The soft landing force control function aims to control the force during the contact between the actuator and the workpiece, preventing damage to the device or other problems caused by pressure.
To achieve precise force control, a systematic design is required. Force control is divided into open-loop force control and closed-loop force control. Open-loop force control is where the driver controls the force simply by judging the motor current. Closed-loop force control combines an end pressure sensor to form a closed loop, so that the force control mode will only end when the force set by the sensor is reached at any position.
Force control method introduction
1. Open-loop force control:
Open-loop force control places high demands on mechanical structure and motor. However, the overall structural design is relatively simple. It requires the overall structure to form a linear relationship between current and thrust. The motor acts directly on the machined part through rigid components, without any flexible or elastic links in between, so that the motor current can be directly converted into the end-effector thrust. For example, the structure of a voice coil motor is generally to act directly on the machined part. Moreover, the current linearity of the voice coil motor is superior to other motors, making it the preferred motor type.
2. Closed-loop force control:
Closed-loop force control builds upon the open-loop structure by adding a pressure sensor at the motor's end. When the driver detects a pressure change (typically an analog signal) from the sensor, it performs closed-loop calculations, achieving simultaneous control and detection. However, because closed-loop force control adds external loop calculations, its response time is slower than open-loop force control. Therefore, it is not the optimal choice for scenarios requiring high-response force control.
Advantages of ISMC Force Control Algorithm
1. Three-stage force control algorithm
Through continuous engineering iterations, the ISMC force control method has achieved a force control effect of 1g +/-0.1g in practical applications, as shown in the force control curve below. The following figure shows the data curve collected by the sensor.
As explained earlier, the more precise the force control requirements, the more stringent the requirements for the structure and motor. To achieve a force control of 1g, a zero-friction guide rail, such as an air-bearing guide rail, is required, and the motor's current linearity must be high.
2. Force control parameters can be edited in real time.
Many force control actuators on the market are programmed internally, but they cannot change the force control parameters in real time via a higher-level control unit. This makes them inflexible and unable to achieve force control functionality under different operating conditions on the same device.
ISMC's open parameter configuration allows for online parameter changes via EtherCAT bus and Modbus commands, enabling configuration of the distance, speed, and force magnitude of the three segments.
ISMC Force Control Application Case
1. Application of Placement Equipment
Currently, in camera mounting equipment, because many components on a camera are very precise and fragile, such as CMOS chips and glass lenses, precise force control is required, ranging from 30 to 200g, depending on the actual needs of different products.
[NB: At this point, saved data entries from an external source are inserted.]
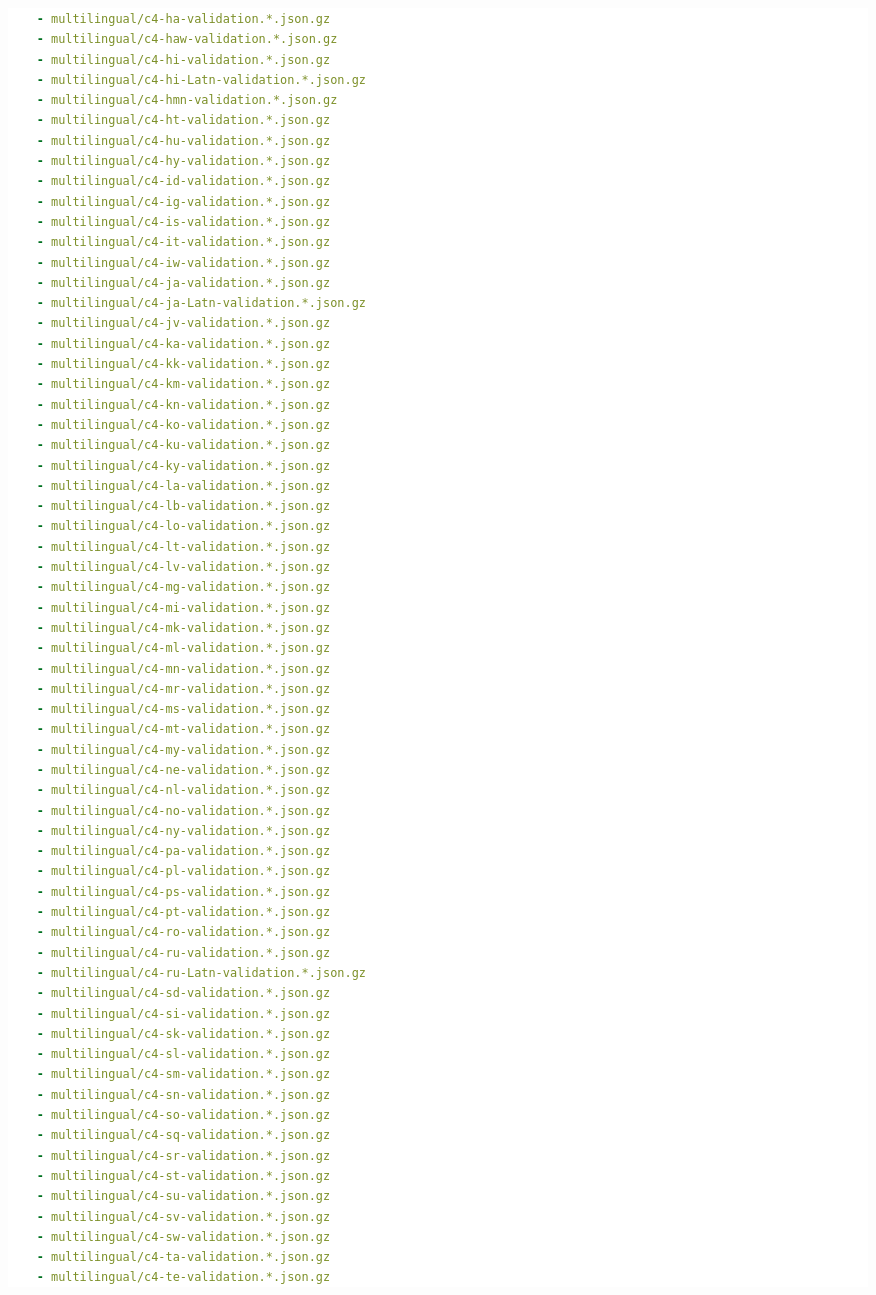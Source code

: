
 ```yaml
    - multilingual/c4-ha-validation.*.json.gz
    - multilingual/c4-haw-validation.*.json.gz
    - multilingual/c4-hi-validation.*.json.gz
    - multilingual/c4-hi-Latn-validation.*.json.gz
    - multilingual/c4-hmn-validation.*.json.gz
    - multilingual/c4-ht-validation.*.json.gz
    - multilingual/c4-hu-validation.*.json.gz
    - multilingual/c4-hy-validation.*.json.gz
    - multilingual/c4-id-validation.*.json.gz
    - multilingual/c4-ig-validation.*.json.gz
    - multilingual/c4-is-validation.*.json.gz
    - multilingual/c4-it-validation.*.json.gz
    - multilingual/c4-iw-validation.*.json.gz
    - multilingual/c4-ja-validation.*.json.gz
    - multilingual/c4-ja-Latn-validation.*.json.gz
    - multilingual/c4-jv-validation.*.json.gz
    - multilingual/c4-ka-validation.*.json.gz
    - multilingual/c4-kk-validation.*.json.gz
    - multilingual/c4-km-validation.*.json.gz
    - multilingual/c4-kn-validation.*.json.gz
    - multilingual/c4-ko-validation.*.json.gz
    - multilingual/c4-ku-validation.*.json.gz
    - multilingual/c4-ky-validation.*.json.gz
    - multilingual/c4-la-validation.*.json.gz
    - multilingual/c4-lb-validation.*.json.gz
    - multilingual/c4-lo-validation.*.json.gz
    - multilingual/c4-lt-validation.*.json.gz
    - multilingual/c4-lv-validation.*.json.gz
    - multilingual/c4-mg-validation.*.json.gz
    - multilingual/c4-mi-validation.*.json.gz
    - multilingual/c4-mk-validation.*.json.gz
    - multilingual/c4-ml-validation.*.json.gz
    - multilingual/c4-mn-validation.*.json.gz
    - multilingual/c4-mr-validation.*.json.gz
    - multilingual/c4-ms-validation.*.json.gz
    - multilingual/c4-mt-validation.*.json.gz
    - multilingual/c4-my-validation.*.json.gz
    - multilingual/c4-ne-validation.*.json.gz
    - multilingual/c4-nl-validation.*.json.gz
    - multilingual/c4-no-validation.*.json.gz
    - multilingual/c4-ny-validation.*.json.gz
    - multilingual/c4-pa-validation.*.json.gz
    - multilingual/c4-pl-validation.*.json.gz
    - multilingual/c4-ps-validation.*.json.gz
    - multilingual/c4-pt-validation.*.json.gz
    - multilingual/c4-ro-validation.*.json.gz
    - multilingual/c4-ru-validation.*.json.gz
    - multilingual/c4-ru-Latn-validation.*.json.gz
    - multilingual/c4-sd-validation.*.json.gz
    - multilingual/c4-si-validation.*.json.gz
    - multilingual/c4-sk-validation.*.json.gz
    - multilingual/c4-sl-validation.*.json.gz
    - multilingual/c4-sm-validation.*.json.gz
    - multilingual/c4-sn-validation.*.json.gz
    - multilingual/c4-so-validation.*.json.gz
    - multilingual/c4-sq-validation.*.json.gz
    - multilingual/c4-sr-validation.*.json.gz
    - multilingual/c4-st-validation.*.json.gz
    - multilingual/c4-su-validation.*.json.gz
    - multilingual/c4-sv-validation.*.json.gz
    - multilingual/c4-sw-validation.*.json.gz
    - multilingual/c4-ta-validation.*.json.gz
    - multilingual/c4-te-validation.*.json.gz
```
2. Battery production line testing
During battery production, various charge-discharge tests are required. If a battery has defects, it may bulge or other defects during overcharging and discharging. A force-controlled method is used; when the required pressure is reached, the current position is detected to determine if the battery dimensions meet the requirements. The advantage of this method is that even if the battery is defective and bulging, it can be accurately detected without causing the battery to explode.
3. Mounting of optical chips
High-throughput chips on the market are mostly imported, and the unit price of these products is high. If the pressure control during the mounting process is not up to standard, it will damage the chips. In this application, the customer's acceptance standard is 1g +/- 0.1g, while the actual processing requires 3g of pressure.
4. ZR module compatibility
As the localization of equipment in the semiconductor industry continues to advance, breakthroughs are also being made in ZR modules used in semiconductors. Domestic partners have made considerable progress in products that achieve both precise force control and high-frequency short-distance motion. ISMC accompanies its partners in continuous improvement, achieving precise Z-axis force control. The spring-loaded Z-axis structure can achieve a pressure effect of 3-5g, while the R-axis meets high-precision positioning requirements, ensuring fast and stable positioning.